Azure / azure-service-bus-dotnet

☁️ .NET Standard client library for Azure Service Bus
https://azure.microsoft.com/services/service-bus
Other
235 stars 120 forks source link

ScheduleMessageAsync when used with duplicate detection enabled #630

Closed stevehurcombe closed 5 years ago

stevehurcombe commented 5 years ago

Background

I'm trying to use a queue to schedule the sending of a notification email to a user at some point in the future. The messages get picked up by an Azure Function and processed using SendGrid.

The user may wish to cancel and reschedule the message (hence the SequenceNumber is important) and I don't want them to receive duplicate messages. Duplicated messages should be rare scenarios but something I want to handle as they could become an issue at scale.

The messages are scheduled using a mobile device via an Azure Function hence the concern about connectivity.

The queues ability to deduplicate messages is important as it solves issues with distributed locking.

Actual Behavior

Given a queue with duplicate detection enabled, in this case the time window is set at 20 seconds, I received two sequence numbers. The second message is ignored, the first message survives.

I used a simple [Test] to verify this.

IQueueClient queueClient = new QueueClient(serviceBusConnectionString, "testqueue");

var message = new Message(Encoding.UTF8.GetBytes(JsonConvert.SerializeObject(sendEmailRequest)));
message.MessageId = "1"; // Prevent duplicate messages

// Return the sequence number for later cancellation if required
long SequenceNumber1 = await queueClient.ScheduleMessageAsync(message, sendEmailRequest.sendon);
// Thread.Sleep(25000); // Wait till we add the next one
long SequenceNumber2 = await queueClient.ScheduleMessageAsync(message, sendEmailRequest.sendon);

The Thread.Sleep() line is used when I do want to test queueing two messages for the same time slot in the future.

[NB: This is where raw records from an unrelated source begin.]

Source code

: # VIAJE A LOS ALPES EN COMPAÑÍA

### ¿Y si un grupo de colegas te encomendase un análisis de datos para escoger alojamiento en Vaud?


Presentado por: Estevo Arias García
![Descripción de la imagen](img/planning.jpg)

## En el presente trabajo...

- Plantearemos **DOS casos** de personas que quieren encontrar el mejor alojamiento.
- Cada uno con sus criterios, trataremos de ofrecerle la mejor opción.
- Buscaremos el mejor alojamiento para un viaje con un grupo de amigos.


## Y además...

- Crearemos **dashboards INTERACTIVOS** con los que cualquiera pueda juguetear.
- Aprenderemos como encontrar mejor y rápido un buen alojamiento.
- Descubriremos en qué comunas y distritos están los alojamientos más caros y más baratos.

I need the SequenceNumber in order to be able to cancel the message later on. However the sequence number that I receive is actually the one that failed (since the first response may get lost in transit for example) I will not be able to cancel that message.

Expected Behavior

I would like the SequenceNumber of the surviving message to be returned, regardless of how many times I attempt to add a message (while within the de-duplication window).

OR

A way of knowing that the second attempt failed and that I therefore need to peek into the queue.

Actual Behavior

When a scheduled message reaches its delivery date a new message is created. In this scenario both scheduled messages have identical sendon dates and so their new messages will hit the queue at the same time. These new messages are not deduplicated and two remain in the queue for processing.

The first one has the state active and the second has the state scheduled.

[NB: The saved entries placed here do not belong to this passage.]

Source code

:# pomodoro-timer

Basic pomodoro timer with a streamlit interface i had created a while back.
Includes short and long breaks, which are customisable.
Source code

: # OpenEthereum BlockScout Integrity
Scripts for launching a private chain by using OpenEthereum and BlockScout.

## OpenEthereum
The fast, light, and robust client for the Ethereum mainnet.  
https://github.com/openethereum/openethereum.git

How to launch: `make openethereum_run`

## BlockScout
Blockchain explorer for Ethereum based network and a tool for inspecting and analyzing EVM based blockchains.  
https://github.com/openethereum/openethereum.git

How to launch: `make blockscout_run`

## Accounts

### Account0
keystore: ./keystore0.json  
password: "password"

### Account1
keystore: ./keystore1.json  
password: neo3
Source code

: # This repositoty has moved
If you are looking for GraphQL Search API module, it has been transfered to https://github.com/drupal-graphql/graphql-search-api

This seems odd in any case, I would have expected two active messages (if deduplication wasn't happening) or a single one if it was.

Expected Behavior

I would have expected the dedeuplication process to have deduplicated the second messages as well.

The full scenario I'm trying to mitigate is this:

SeanFeldman commented 5 years ago

Could you please share the exact test code you've used including the assertions? Thanks.

stevehurcombe commented 5 years ago

Hi Sean, That is all the code I have (other than setting the connection string). The assertions are manual observations of the queue. I'm using Azure functions to pull the messages off the queue, I'm afraid I haven't done this using the SDK.

Do you know what the official functionality should be? The documentation doesn't seem to cover this scenario.

SeanFeldman commented 5 years ago

When messages are added to a qeueu (or scheduled) within de-duplication window, they will be de-duplicated when the first message will stay and duplicates (second and later messages) will be dropped. That's the definition of de-duplication. If you enqueue/schedule message within time larger than de-duplication window, those would not be considered duplicates. As far as I can see, this works as designed.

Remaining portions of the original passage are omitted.